While ugly for the bankrupt companies, something always seems to happen in these retail cases: an industry consolidator emerges and becomes a winner. Once Circuit City went under, that left Best Buy as the only electronics retailer in the neighborhood in many instances. When Linens N' Things closed up shop, that shifted purchases of household goods to Action Alerts PLUS holding TJ Maxx's (TJX) HomeGoods division and to a lesser extent, Bed Bath & Beyond (BBBY) .
There are two consolidators emerging once again in the retail space, and it could prove beneficial to play each name (if you haven't already) heading into the holiday season.

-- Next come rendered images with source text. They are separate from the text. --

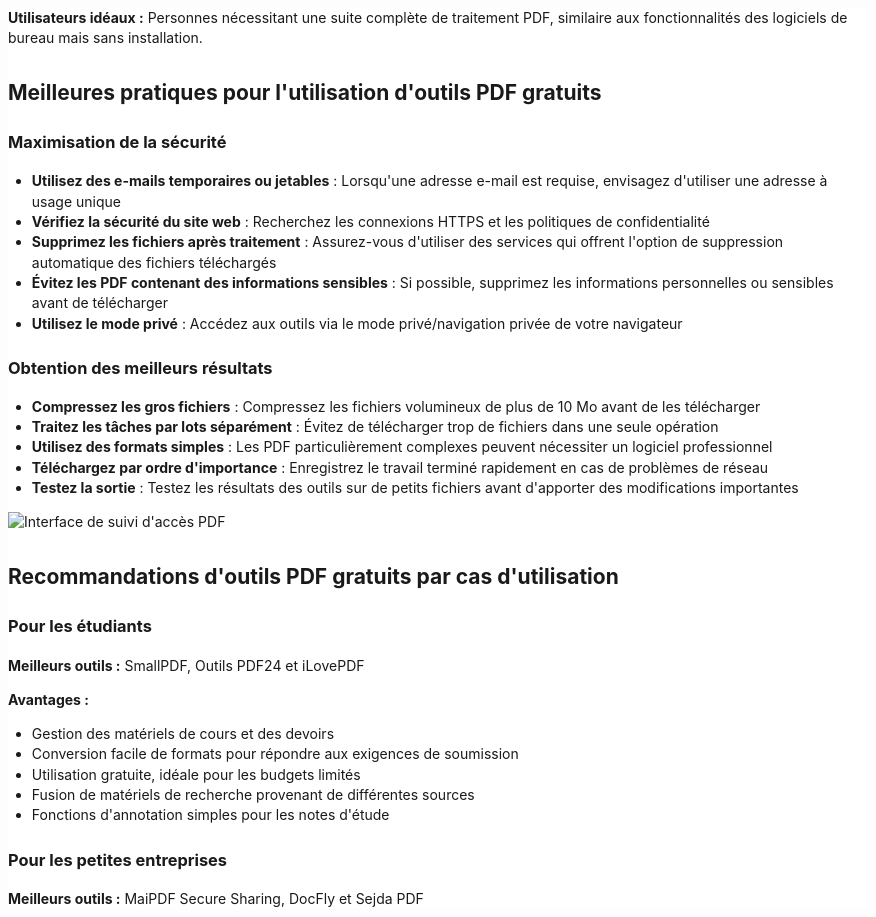 **Utilisateurs idéaux :** Personnes nécessitant une suite complète de traitement PDF, similaire aux fonctionnalités des logiciels de bureau mais sans installation.

## Meilleures pratiques pour l'utilisation d'outils PDF gratuits

### Maximisation de la sécurité

- **Utilisez des e-mails temporaires ou jetables** : Lorsqu'une adresse e-mail est requise, envisagez d'utiliser une adresse à usage unique
- **Vérifiez la sécurité du site web** : Recherchez les connexions HTTPS et les politiques de confidentialité
- **Supprimez les fichiers après traitement** : Assurez-vous d'utiliser des services qui offrent l'option de suppression automatique des fichiers téléchargés
- **Évitez les PDF contenant des informations sensibles** : Si possible, supprimez les informations personnelles ou sensibles avant de télécharger
- **Utilisez le mode privé** : Accédez aux outils via le mode privé/navigation privée de votre navigateur

### Obtention des meilleurs résultats

- **Compressez les gros fichiers** : Compressez les fichiers volumineux de plus de 10 Mo avant de les télécharger
- **Traitez les tâches par lots séparément** : Évitez de télécharger trop de fichiers dans une seule opération
- **Utilisez des formats simples** : Les PDF particulièrement complexes peuvent nécessiter un logiciel professionnel
- **Téléchargez par ordre d'importance** : Enregistrez le travail terminé rapidement en cas de problèmes de réseau
- **Testez la sortie** : Testez les résultats des outils sur de petits fichiers avant d'apporter des modifications importantes

![Interface de suivi d'accès PDF](/maipdf-images/check_pdf_open_result.png)

## Recommandations d'outils PDF gratuits par cas d'utilisation

### Pour les étudiants

**Meilleurs outils :** SmallPDF, Outils PDF24 et iLovePDF

**Avantages :**
- Gestion des matériels de cours et des devoirs
- Conversion facile de formats pour répondre aux exigences de soumission
- Utilisation gratuite, idéale pour les budgets limités
- Fusion de matériels de recherche provenant de différentes sources
- Fonctions d'annotation simples pour les notes d'étude

### Pour les petites entreprises

**Meilleurs outils :** MaiPDF Secure Sharing, DocFly et Sejda PDF
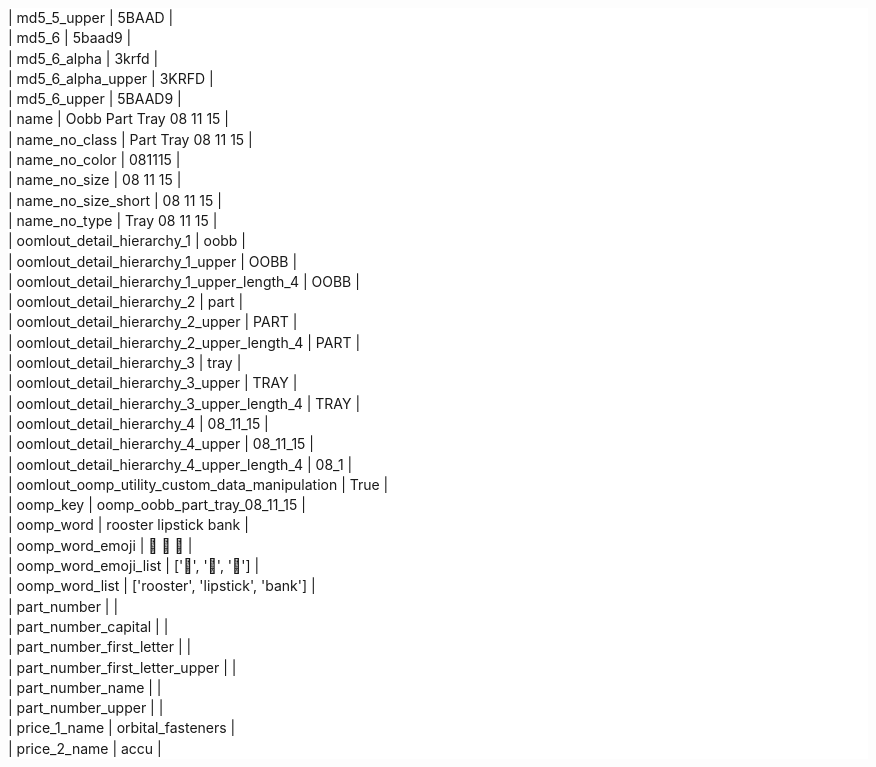 | md5_5_upper | 5BAAD |  
| md5_6 | 5baad9 |  
| md5_6_alpha | 3krfd |  
| md5_6_alpha_upper | 3KRFD |  
| md5_6_upper | 5BAAD9 |  
| name | Oobb Part Tray 08 11 15 |  
| name_no_class | Part Tray 08 11 15 |  
| name_no_color | 081115 |  
| name_no_size | 08 11 15 |  
| name_no_size_short | 08 11 15 |  
| name_no_type | Tray 08 11 15 |  
| oomlout_detail_hierarchy_1 | oobb |  
| oomlout_detail_hierarchy_1_upper | OOBB |  
| oomlout_detail_hierarchy_1_upper_length_4 | OOBB |  
| oomlout_detail_hierarchy_2 | part |  
| oomlout_detail_hierarchy_2_upper | PART |  
| oomlout_detail_hierarchy_2_upper_length_4 | PART |  
| oomlout_detail_hierarchy_3 | tray |  
| oomlout_detail_hierarchy_3_upper | TRAY |  
| oomlout_detail_hierarchy_3_upper_length_4 | TRAY |  
| oomlout_detail_hierarchy_4 | 08_11_15 |  
| oomlout_detail_hierarchy_4_upper | 08_11_15 |  
| oomlout_detail_hierarchy_4_upper_length_4 | 08_1 |  
| oomlout_oomp_utility_custom_data_manipulation | True |  
| oomp_key | oomp_oobb_part_tray_08_11_15 |  
| oomp_word | rooster lipstick bank |  
| oomp_word_emoji | :rooster: :lipstick: :bank: |  
| oomp_word_emoji_list | [':rooster:', ':lipstick:', ':bank:'] |  
| oomp_word_list | ['rooster', 'lipstick', 'bank'] |  
| part_number |  |  
| part_number_capital |  |  
| part_number_first_letter |  |  
| part_number_first_letter_upper |  |  
| part_number_name |  |  
| part_number_upper |  |  
| price_1_name | orbital_fasteners |  
| price_2_name | accu |  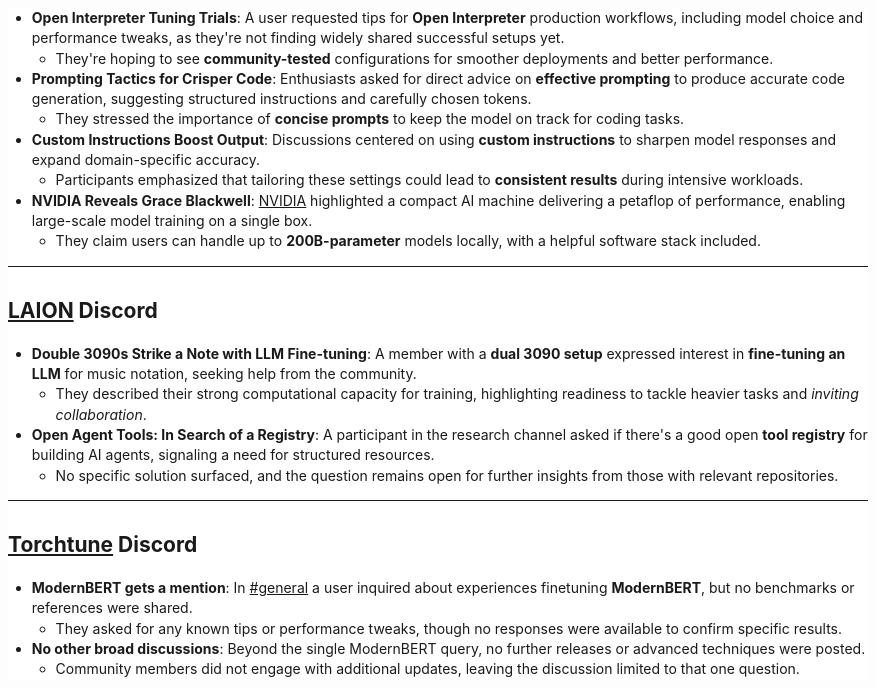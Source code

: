 - **Open Interpreter Tuning Trials**: A user requested tips for **Open Interpreter** production workflows, including model choice and performance tweaks, as they're not finding widely shared successful setups yet.
   - They're hoping to see **community-tested** configurations for smoother deployments and better performance.
- **Prompting Tactics for Crisper Code**: Enthusiasts asked for direct advice on **effective prompting** to produce accurate code generation, suggesting structured instructions and carefully chosen tokens.
   - They stressed the importance of **concise prompts** to keep the model on track for coding tasks.
- **Custom Instructions Boost Output**: Discussions centered on using **custom instructions** to sharpen model responses and expand domain-specific accuracy.
   - Participants emphasized that tailoring these settings could lead to **consistent results** during intensive workloads.
- **NVIDIA Reveals Grace Blackwell**: [NVIDIA](https://www.nvidia.com/en-us/project-digits/) highlighted a compact AI machine delivering a petaflop of performance, enabling large-scale model training on a single box.
   - They claim users can handle up to **200B-parameter** models locally, with a helpful software stack included.



---



## [LAION](https://discord.com/channels/823813159592001537) Discord

- **Double 3090s Strike a Note with LLM Fine-tuning**: A member with a **dual 3090 setup** expressed interest in **fine-tuning an LLM** for music notation, seeking help from the community.
   - They described their strong computational capacity for training, highlighting readiness to tackle heavier tasks and *inviting collaboration*.
- **Open Agent Tools: In Search of a Registry**: A participant in the research channel asked if there's a good open **tool registry** for building AI agents, signaling a need for structured resources.
   - No specific solution surfaced, and the question remains open for further insights from those with relevant repositories.



---



## [Torchtune](https://discord.com/channels/1216353675241590815) Discord

- **ModernBERT gets a mention**: In [#general](https://discord.com/channels/1216353675241590815/1216353675744641096/) a user inquired about experiences finetuning **ModernBERT**, but no benchmarks or references were shared.
   - They asked for any known tips or performance tweaks, though no responses were available to confirm specific results.
- **No other broad discussions**: Beyond the single ModernBERT query, no further releases or advanced techniques were posted.
   - Community members did not engage with additional updates, leaving the discussion limited to that one question.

The first, and most obvious, is Dick's Sporting Goods (DKS) . Dick's swooped in quickly to secure some of bankrupt Sports Authority's best retail stores, which will be re-branded. It even bought the company's digital database for a song. Now, the company will very likely pick through the remains of bankrupt Golfsmith -- selecting the very best sites and possibly re-branding them as Golf Galaxy. What's not to like about all of this?
-- Dick's gets top sites on the cheap.
-- Dick's grows the Golf Galaxy brand.
-- Dick's gets bigger and becomes more influential with suppliers.
-- Dick's becomes the leading destination for all things golf, which is still a highly relevant sport despite what non-golfing reporters suggest.
Dick's is even gobbling up old Sears (SHLD) locations! At my local mall, the company is midway through remodeling a three-level Sears store into a mecca for all things sporting goods.
As for the other retail consolidator, it's J.C. Penney (JCP) . Now, the company it's slowly eating up -- Sears -- hasn't technically filed for bankruptcy. But one could make the case Sears has been 'bankrupt' for years, supplying its stores with horrible merchandise and virtually no customer service due to dwindling cash and a dearth of executive talent. And as a note from Moody's this week suggested, things could be about to get very ugly for the beleaguered retailer next year as it searches for badly needed cash.
In the meantime, J.C. Penney is moving quickly to roll out appliances to 500 stores by the end of the fall, which could serve as one of the final nails in the coffin for Sears. Another could come as J.C. Penney continues to aggressively improve its apparel assortments and markets a message of affordability to customers, which will likely hurt Sears this holiday season.
Should Sears file for bankruptcy protection sometime in 2017, there will be many notes out bullish on J.C. Penney's prospects. It would be wise to get into the name before those notes hit the newswires.